We draw on social comparison theory and its derivatives, such as competition theory, to explain how the members of both high power-level and high power-dispersed teams develop power sensitivity. Social comparison theory postulates that people have the tendency to self-evaluate by comparing themselves to others on the dimensions that are important to them. Based on such social comparisons, people consequently become concerned with achieving and maintaining a superior position on such dimensions. We argue that especially in teams where at least one member has power, power becomes an important comparison dimension for members, thereby fostering members to continuously compare their power position in the team with that of other members. These social comparison processes around power in turn, are expected to make members very sensitive to the intra-team distribution of resources more generally, and their own power position within the team more specifically.
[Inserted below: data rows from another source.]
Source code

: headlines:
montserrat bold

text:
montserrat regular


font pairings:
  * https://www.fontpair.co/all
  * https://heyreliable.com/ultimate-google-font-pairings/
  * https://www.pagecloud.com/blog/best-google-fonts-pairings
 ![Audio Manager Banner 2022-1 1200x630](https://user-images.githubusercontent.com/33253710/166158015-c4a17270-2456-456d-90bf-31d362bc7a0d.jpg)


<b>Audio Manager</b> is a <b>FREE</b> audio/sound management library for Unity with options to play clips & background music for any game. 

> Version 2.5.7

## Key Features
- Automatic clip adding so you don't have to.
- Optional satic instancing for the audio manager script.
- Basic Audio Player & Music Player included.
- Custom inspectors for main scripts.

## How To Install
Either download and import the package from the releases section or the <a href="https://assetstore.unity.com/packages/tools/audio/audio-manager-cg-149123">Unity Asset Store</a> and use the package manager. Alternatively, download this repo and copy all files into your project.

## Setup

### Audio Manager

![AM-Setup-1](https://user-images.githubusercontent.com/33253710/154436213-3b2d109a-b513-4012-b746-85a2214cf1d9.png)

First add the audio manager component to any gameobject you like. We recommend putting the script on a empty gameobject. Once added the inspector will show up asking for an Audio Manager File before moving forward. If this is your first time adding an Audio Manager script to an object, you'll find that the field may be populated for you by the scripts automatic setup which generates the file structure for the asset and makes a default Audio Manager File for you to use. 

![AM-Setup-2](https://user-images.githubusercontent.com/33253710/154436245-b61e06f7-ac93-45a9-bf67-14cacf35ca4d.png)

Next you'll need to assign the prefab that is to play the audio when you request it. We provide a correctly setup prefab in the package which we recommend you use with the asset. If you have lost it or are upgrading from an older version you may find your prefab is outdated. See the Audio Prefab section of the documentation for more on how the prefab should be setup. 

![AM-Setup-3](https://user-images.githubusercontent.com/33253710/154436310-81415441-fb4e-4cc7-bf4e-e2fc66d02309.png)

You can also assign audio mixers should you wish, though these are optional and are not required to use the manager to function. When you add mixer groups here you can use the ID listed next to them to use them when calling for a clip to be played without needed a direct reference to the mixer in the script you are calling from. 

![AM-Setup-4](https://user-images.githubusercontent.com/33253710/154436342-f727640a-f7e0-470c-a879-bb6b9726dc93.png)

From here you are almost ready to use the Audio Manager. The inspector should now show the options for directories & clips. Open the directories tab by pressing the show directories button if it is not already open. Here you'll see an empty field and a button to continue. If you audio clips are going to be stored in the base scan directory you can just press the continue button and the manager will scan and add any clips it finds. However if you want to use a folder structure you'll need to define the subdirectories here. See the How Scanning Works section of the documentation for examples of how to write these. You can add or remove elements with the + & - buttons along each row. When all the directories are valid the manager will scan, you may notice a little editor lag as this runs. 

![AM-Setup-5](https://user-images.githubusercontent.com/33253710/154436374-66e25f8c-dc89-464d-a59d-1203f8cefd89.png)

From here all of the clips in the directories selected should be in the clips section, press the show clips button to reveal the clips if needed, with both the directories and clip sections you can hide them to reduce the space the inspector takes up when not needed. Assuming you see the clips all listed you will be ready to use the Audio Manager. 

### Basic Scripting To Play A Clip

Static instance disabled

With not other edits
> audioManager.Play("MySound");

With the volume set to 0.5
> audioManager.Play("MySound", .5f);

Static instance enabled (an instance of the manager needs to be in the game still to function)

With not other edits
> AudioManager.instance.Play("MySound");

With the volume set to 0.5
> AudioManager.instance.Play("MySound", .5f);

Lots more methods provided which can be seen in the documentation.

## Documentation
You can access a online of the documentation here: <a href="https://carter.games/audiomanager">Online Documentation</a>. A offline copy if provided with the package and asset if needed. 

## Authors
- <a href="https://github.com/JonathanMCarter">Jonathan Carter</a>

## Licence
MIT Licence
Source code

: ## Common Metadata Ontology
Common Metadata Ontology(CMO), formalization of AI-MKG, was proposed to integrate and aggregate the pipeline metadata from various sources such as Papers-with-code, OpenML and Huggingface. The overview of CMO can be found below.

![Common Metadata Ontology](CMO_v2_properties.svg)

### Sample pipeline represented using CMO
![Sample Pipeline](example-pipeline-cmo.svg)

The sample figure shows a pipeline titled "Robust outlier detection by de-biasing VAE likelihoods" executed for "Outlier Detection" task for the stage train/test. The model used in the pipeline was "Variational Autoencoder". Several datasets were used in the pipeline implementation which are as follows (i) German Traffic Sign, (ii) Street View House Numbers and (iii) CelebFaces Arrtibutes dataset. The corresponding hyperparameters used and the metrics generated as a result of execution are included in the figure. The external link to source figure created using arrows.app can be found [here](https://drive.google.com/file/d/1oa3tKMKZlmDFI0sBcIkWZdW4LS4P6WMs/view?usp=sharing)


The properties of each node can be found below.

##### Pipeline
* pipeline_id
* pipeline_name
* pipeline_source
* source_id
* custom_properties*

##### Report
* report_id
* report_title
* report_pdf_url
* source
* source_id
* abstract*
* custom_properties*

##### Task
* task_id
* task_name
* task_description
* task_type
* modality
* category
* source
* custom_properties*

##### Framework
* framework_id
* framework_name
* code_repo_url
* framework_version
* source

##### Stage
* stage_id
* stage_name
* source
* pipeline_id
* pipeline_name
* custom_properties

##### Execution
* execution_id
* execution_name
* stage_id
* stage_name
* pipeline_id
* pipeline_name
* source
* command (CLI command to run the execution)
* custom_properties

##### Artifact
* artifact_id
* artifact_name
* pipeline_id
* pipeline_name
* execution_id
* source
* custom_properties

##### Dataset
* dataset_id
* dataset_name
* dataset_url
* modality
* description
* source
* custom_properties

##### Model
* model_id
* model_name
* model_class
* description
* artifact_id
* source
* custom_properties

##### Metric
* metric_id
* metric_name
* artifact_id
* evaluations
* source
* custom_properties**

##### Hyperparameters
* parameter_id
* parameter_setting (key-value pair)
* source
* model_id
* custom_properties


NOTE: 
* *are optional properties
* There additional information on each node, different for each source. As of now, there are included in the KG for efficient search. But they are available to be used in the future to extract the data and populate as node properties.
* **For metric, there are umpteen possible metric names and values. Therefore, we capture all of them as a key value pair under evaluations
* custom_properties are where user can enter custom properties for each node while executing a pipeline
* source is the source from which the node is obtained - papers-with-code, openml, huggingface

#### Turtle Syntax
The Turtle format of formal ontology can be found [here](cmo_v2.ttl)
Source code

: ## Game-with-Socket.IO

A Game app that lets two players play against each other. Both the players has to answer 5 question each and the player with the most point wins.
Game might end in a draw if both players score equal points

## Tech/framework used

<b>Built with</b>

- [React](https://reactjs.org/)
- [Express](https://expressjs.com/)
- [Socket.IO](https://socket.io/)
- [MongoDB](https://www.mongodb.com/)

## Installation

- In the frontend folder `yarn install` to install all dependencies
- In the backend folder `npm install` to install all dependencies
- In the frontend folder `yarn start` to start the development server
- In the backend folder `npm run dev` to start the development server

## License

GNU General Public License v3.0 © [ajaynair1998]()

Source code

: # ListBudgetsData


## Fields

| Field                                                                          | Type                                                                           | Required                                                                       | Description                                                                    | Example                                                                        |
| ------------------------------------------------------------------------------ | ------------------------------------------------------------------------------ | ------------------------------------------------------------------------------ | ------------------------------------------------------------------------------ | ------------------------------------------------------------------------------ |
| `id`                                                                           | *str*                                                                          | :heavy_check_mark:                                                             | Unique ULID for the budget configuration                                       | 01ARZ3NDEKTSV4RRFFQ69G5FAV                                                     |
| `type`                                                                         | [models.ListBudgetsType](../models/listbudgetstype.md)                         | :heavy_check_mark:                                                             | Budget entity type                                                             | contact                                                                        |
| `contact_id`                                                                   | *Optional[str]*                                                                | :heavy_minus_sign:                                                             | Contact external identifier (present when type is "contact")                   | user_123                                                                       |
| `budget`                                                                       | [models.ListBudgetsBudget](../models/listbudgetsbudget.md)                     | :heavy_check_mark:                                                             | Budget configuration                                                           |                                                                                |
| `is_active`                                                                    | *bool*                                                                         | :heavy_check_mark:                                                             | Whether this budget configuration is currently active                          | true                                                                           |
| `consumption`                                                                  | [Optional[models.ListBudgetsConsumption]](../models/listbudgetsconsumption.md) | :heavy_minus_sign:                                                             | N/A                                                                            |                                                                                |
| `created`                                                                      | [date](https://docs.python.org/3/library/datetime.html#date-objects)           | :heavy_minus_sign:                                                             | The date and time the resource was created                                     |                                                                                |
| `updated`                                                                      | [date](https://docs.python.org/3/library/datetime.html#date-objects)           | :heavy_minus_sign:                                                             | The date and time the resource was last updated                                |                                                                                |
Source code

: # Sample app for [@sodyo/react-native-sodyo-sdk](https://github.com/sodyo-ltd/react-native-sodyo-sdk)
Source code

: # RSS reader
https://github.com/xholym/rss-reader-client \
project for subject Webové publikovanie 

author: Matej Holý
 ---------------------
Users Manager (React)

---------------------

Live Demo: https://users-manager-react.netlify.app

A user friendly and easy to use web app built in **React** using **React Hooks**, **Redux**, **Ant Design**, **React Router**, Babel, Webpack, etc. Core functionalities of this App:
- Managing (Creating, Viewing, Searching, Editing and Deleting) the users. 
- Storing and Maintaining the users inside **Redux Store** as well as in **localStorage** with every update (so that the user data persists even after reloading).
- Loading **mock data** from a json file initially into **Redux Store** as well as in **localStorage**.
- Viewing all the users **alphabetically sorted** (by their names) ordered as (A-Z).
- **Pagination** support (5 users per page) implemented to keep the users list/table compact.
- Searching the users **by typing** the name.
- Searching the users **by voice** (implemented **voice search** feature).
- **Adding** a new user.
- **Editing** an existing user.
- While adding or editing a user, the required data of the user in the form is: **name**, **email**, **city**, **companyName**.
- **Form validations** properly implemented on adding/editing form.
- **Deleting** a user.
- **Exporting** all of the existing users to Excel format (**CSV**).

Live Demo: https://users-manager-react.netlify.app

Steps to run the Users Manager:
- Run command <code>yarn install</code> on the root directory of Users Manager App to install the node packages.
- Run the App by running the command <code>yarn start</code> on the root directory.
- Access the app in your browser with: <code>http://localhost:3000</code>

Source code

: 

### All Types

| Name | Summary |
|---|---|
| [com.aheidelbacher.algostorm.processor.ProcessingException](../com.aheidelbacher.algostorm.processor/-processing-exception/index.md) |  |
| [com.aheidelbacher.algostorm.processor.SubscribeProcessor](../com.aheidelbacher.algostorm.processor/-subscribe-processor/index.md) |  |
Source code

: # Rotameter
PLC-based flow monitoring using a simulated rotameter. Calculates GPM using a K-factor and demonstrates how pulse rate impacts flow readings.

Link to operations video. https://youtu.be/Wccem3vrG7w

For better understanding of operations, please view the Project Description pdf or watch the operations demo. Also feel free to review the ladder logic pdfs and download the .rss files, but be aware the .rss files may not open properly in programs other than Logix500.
We now discuss how each individual power role within both high power-level and high power-dispersed teams can lead to team-level power sensitivities via social comparison. First, in high power-level teams, all members have high power, and therefore greatly value power and are highly vigilant in seeking to retain their power. When the other members in the team also have high-power, this can be threatening for high-power members, as other high-power members can be expected to be power-hungry (as well) and quick to lash out. This can lead members to be paranoid - a common occurrence in organizations, where members experience a heightened and exaggerated state of distrust and suspicion. Indeed, paranoia is most likely to emerge in situations with high social uncertainty. Such uncertainty exists when multiple high-power members interact, as other members worry about their standing vis-à-vis their high-power teammates, who value power as much as themselves and are likely to act to protect and promote their own individual power positions. This can lead members of high-power teams to be highly sensitive, or reactive, to any mention of power in the team. Indeed, Spataro, Petit, Sauer, and Lount found that high-power peers are extremely sensitive to each other's behavior.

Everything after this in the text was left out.